++++ Information
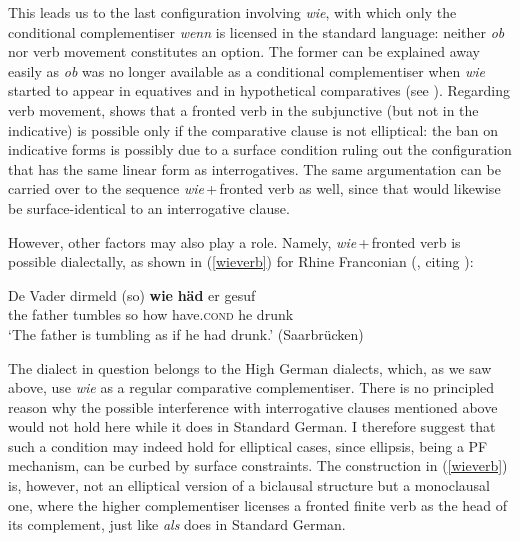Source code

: This leads us to the last configuration involving \textit{wie}, with which only the conditional complementiser \textit{wenn} is licensed in the standard language: neither \textit{ob} nor verb movement constitutes an option. The former can be explained away easily as \textit{ob} was no longer available as a conditional complementiser when \textit{wie} started to appear in equatives and in hypothetical comparatives (see \citealt{jaeger2018}). Regarding verb movement, \citet[487]{jaeger2010} shows that a fronted verb in the subjunctive (but not in the indicative) is possible only if the comparative clause is not elliptical: the ban on indicative forms is possibly due to a surface condition ruling out the configuration that has the same linear form as interrogatives. The same argumentation can be carried over to the sequence \textit{wie}\,+\,fronted verb as well, since that would likewise be surface-identical to an interrogative clause. 

However, other factors may also play a role. Namely, \textit{wie}\,+\,fronted verb is possible dialectally, as shown in (\ref{wieverb}) for Rhine Franconian (\citealt[348, ex. 576]{jaeger2018}, citing \citealt[331]{steitz1981}):

\ea \gll De Vader dirmeld (so) \textbf{wie} \textbf{häd} er gesuf \label{wieverb}\\
the father tumbles \phantom{(}so how have.\textsc{cond} he drunk\\
\glt `The father is tumbling as if he had drunk.' (Saarbrücken)
\z

The dialect in question belongs to the High German dialects, which, as we saw above, use \textit{wie} as a regular comparative complementiser. There is no principled reason why the possible interference with interrogative clauses mentioned above would not hold here while it does in Standard German. I therefore suggest that such a condition may indeed hold for elliptical cases, since ellipsis, being a PF mechanism, can be curbed by surface constraints. The construction in (\ref{wieverb}) is, however, not an elliptical version of a biclausal structure but a monoclausal one, where the higher complementiser licenses a fronted finite verb as the head of its complement, just like \textit{als} does in Standard German.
++++++++
-- Action item --
Please write out all of the data verbatim, with no pictures in the copy.

-- Answer below --
Source code

: This leads us to the last configuration involving \textit{wie}, with which only the conditional complementiser \textit{wenn} is licensed in the standard language: neither \textit{ob} nor verb movement constitutes an option. The former can be explained away easily as \textit{ob} was no longer available as a conditional complementiser when \textit{wie} started to appear in equatives and in hypothetical comparatives (see \citealt{jaeger2018}). Regarding verb movement, \citet[487]{jaeger2010} shows that a fronted verb in the subjunctive (but not in the indicative) is possible only if the comparative clause is not elliptical: the ban on indicative forms is possibly due to a surface condition ruling out the configuration that has the same linear form as interrogatives. The same argumentation can be carried over to the sequence \textit{wie}\,+\,fronted verb as well, since that would likewise be surface-identical to an interrogative clause. 

However, other factors may also play a role. Namely, \textit{wie}\,+\,fronted verb is possible dialectally, as shown in (\ref{wieverb}) for Rhine Franconian (\citealt[348, ex. 576]{jaeger2018}, citing \citealt[331]{steitz1981}):

\ea \gll De Vader dirmeld (so) \textbf{wie} \textbf{häd} er gesuf \label{wieverb}\\
the father tumbles \phantom{(}so how have.\textsc{cond} he drunk\\
\glt `The father is tumbling as if he had drunk.' (Saarbrücken)
\z

The dialect in question belongs to the High German dialects, which, as we saw above, use \textit{wie} as a regular comparative complementiser. There is no principled reason why the possible interference with interrogative clauses mentioned above would not hold here while it does in Standard German. I therefore suggest that such a condition may indeed hold for elliptical cases, since ellipsis, being a PF mechanism, can be curbed by surface constraints. The construction in (\ref{wieverb}) is, however, not an elliptical version of a biclausal structure but a monoclausal one, where the higher complementiser licenses a fronted finite verb as the head of its complement, just like \textit{als} does in Standard German.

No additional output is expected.